Wang Hui, director of MOFCOM's Science and Technology Department, said China would make full use of the World Trade Organization (WTO) rules and fight tit-for-tat against discriminatory and improper overseas technical barriers.

He suggested domestic companies should be encouraged to adopt advanced international standards, acquire international certifications and play an active part in the decree and revision of international standards and rules.

Competitive industries, including tea, Chinese medicine and silk, should try to promote national and industrial standards around the world, so as to establish their advantageous position on the international market, said Wang.

Low-quality products should not be allowed to sell to other countries as these destroy the image of Chinese commodities, he added.

Wang said MOFCOM is working hard to improve its information service system through closely monitoring foreign technical trade measures and giving timely advice on countermeasures to guide domestic companies' risk evasion.

The latest MOFCOM investigation indicates foreign technical trade barriers are having an increasingly bad effect on China's exports.

MOFCOM investigated 21 categories of export commodities in six industries across the country, including food stuffs, native produce and animal by-products, light industry products, machinery and electronic products, textiles, minerals, metals and chemicals and medicines and medicare products.

The method combines sampling and case studies.

The last investigation into the impact of technical barriers on Chinese exports was conducted in 2000 by sampling.

The latest investigation shows 71 percent of Chinese exporters and 39 percent of Chinese commodities ran into technical barriers with estimated total losses of US$17 billion in 2002, or 5.2 percent of the country's total exports that year.

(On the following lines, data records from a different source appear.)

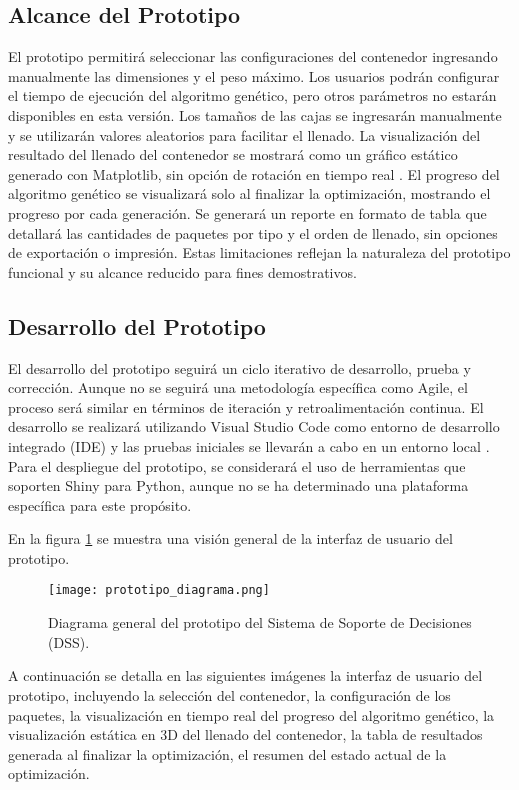 \documentclass[9pt,a4paper]{rho}
\begin{document}
\subsection{Alcance del Prototipo}
El prototipo permitirá seleccionar las configuraciones del contenedor ingresando manualmente las dimensiones y el peso máximo. Los usuarios podrán configurar el tiempo de ejecución del algoritmo genético, pero otros parámetros no estarán disponibles en esta versión. Los tamaños de las cajas se ingresarán manualmente y se utilizarán valores aleatorios para facilitar el llenado. La visualización del resultado del llenado del contenedor se mostrará como un gráfico estático generado con Matplotlib, sin opción de rotación en tiempo real . El progreso del algoritmo genético se visualizará solo al finalizar la optimización, mostrando el progreso por cada generación. Se generará un reporte en formato de tabla que detallará las cantidades de paquetes por tipo y el orden de llenado, sin opciones de exportación o impresión. Estas limitaciones reflejan la naturaleza del prototipo funcional y su alcance reducido para fines demostrativos.

\subsection{Desarrollo del Prototipo}
El desarrollo del prototipo seguirá un ciclo iterativo de desarrollo, prueba y corrección. Aunque no se seguirá una metodología específica como Agile, el proceso será similar en términos de iteración y retroalimentación continua. El desarrollo se realizará utilizando Visual Studio Code como entorno de desarrollo integrado (IDE) y las pruebas iniciales se llevarán a cabo en un entorno local \cite{vscode-intro}. Para el despliegue del prototipo, se considerará el uso de herramientas que soporten Shiny para Python, aunque no se ha determinado una plataforma específica para este propósito.

En la figura \ref{fig:prototipo_diagrama} se muestra una visión general de la interfaz de usuario del prototipo.

\begin{figure}[h!]
    \centering
    \texttt{[image: prototipo\_diagrama.png]}
    \caption{Diagrama general del prototipo del Sistema de Soporte de Decisiones (DSS).}
    \label{fig:prototipo_diagrama}
\end{figure}

A continuación se detalla en las siguientes imágenes la interfaz de usuario del prototipo, incluyendo la selección del contenedor, la configuración de los paquetes, la visualización en tiempo real del progreso del algoritmo genético, la visualización estática en 3D del llenado del contenedor, la tabla de resultados generada al finalizar la optimización, el resumen del estado actual de la optimización.
\end{document}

These figures were up five percentage points, 14 percentage points, US$6 billion and 0.7 percentage points respectively on the results of the 2000 investigation.

Technical trade barriers set up by the European Union, the United States and Japan accounted for 95 percent of the losses.

These technical barriers hit labor-intensive products especially badly. About 90 percent of exporters of food stuffs, native produce and animal by-products suffered losses of US$9 billion last year.

Meanwhile, technical barriers against Chinese exports of high-tech products and machinery and electronic products are on the rise.

South China's Guangdong Province, East China's Jiangsu, Zhejiang and Shandong provinces and Shanghai Municipality each suffered losses of over US$1 billion due to foreign technical trade barriers, the investigation revealed.